After a quick start that saw the team win eight of its first nine games, the Eagles slipped into a funk that had many people questioning whether this team had the talent to compete for another championship. That stretch saw the Eagles go just 6-9-1 with several pitiful performances against the likes of UMass and Boston University thrown into the mix.

Then, after being swept by conference rival Maine in Orono in late January, a two-game set that saw the team surrender 11 goals, senior defenseman Tommy Cross stood up and declared that the team's effort was completely unacceptable.
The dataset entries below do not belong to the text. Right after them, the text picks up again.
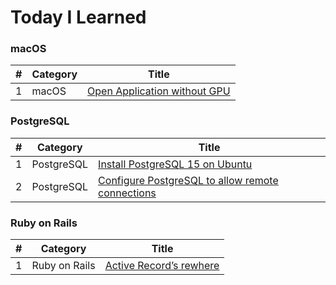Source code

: # Today I Learned

### macOS
| # | Category | Title |
|---| -------- | ----- |
| 1 | macOS | [Open Application without GPU](./macOS/open-application-without-gpu.md) |

### PostgreSQL
| # | Category | Title |
|---| -------- | ----- |
| 1 | PostgreSQL | [Install PostgreSQL 15 on Ubuntu](./PostgreSQL/install-postgresql15-on-ubuntu.md) |
| 2 | PostgreSQL | [Configure PostgreSQL to allow remote connections](./PostgreSQL/configure-postgresql-to-allow-remote-connections.md) |

### Ruby on Rails
| # | Category | Title |
|---| -------- | ----- |
| 1 | Ruby on Rails | [Active Record’s rewhere](./Rails/active-record-rewhere.md) |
The next weekend, the Eagles swept away lowly New Hampshire to begin that 19-game winning streak that ended with a dog pile along the boards at the Tampa Times Forum in Tampa, Florida.

This incredible march to a championship was led by junior goaltender Parker Milner, who earlier in the season was benched in favor of senior Chris Venti during the Eagles' mid-season swoon. After reclaiming the starting job, Milner was spectacular, and he only got better as the games got bigger. In tournament play (the Beanpot, the Hockey East Tournament, and the NCAA Tournament), he allowed just 11 goals in 10 total games. In other words, the Eagles surrendered the same number of goals in 10 playoff games that they did during that two-game series against the Black Bears in late January. Couple that with the offensive firepower that the Eagles possessed from the likes of Gaudreau, Chris Kreider, Steven Whitney, and Paul Carey, and you've got a recipe for great success.

Always accused of looking at things through maroon-and-gold-colored glasses, Eagles fans believed that Boston College had the premier program in all of college hockey. Detractors would tell you that schools like Michigan, North Dakota, Boston University, Denver, etc. all had superior programs and could back that up by pointing to the sheer number of championships those schools possessed as opposed to BC. With this fifth championship, and the emerging dynasty that has spawned them, the critics have been effectively silenced.

With four titles since the turn of the century and three more appearances in the title game during that span, the Eagles' run of dominance is virtually unmatched historically and is, without question, the most successful stretch of hockey by a team in the modern era. The great Michigan teams of the 40's and 50's were built largely during an era in which there were only four teams in the tournament. With the move to more and more teams (now up to 16) and the "one-and-done" nature of the tournament, it's far more impressive to reach the title game now than it was during that era.

In addition, the fifth championship in school history pulls them even in terms of total titles with rival Boston University and WCHA member Minnesota. The Eagles still trail behind Wisconsin (six titles), North Dakota, Denver (seven each), and Michigan (nine) in the all-time race, but as long as coach Jerry York stands behind the bench in Chestnut Hill, this program will continue to be the strongest program in the country and be in contention for championships every season.

Speaking of York, he continues to be the face of the program. The now-legendary coach took home his fifth National Championship (his fourth with Boston College) and solidified himself as one of the great coaches of the modern era, and certainly one of the two or three best college hockey coaches of all time. His eye for talent, his ability to get superstar athletes to buy into his "the only thing that matters is the team" mantra, and the class and dignity with which he does it all is the gold standard for which all coaches at Boston College should be measured by. The school motto of "Ever to Excel," more recently used as a punch-line when it comes to BC's athletics programs (ahem, Frank Spaziani), is a way of life for Coach York and he instills it in each of his players and uses it to bring the best out of all of them.

It was an incredible ride for followers of the BC Eagles hockey team, and with little to cheer about in recent years athletically, this win has to be especially sweet. No longer is this program trying to simply establish it self as one of the best programs in the New England era, let alone the country. Boston College is hands down the best program that the sport has to offer at the college level.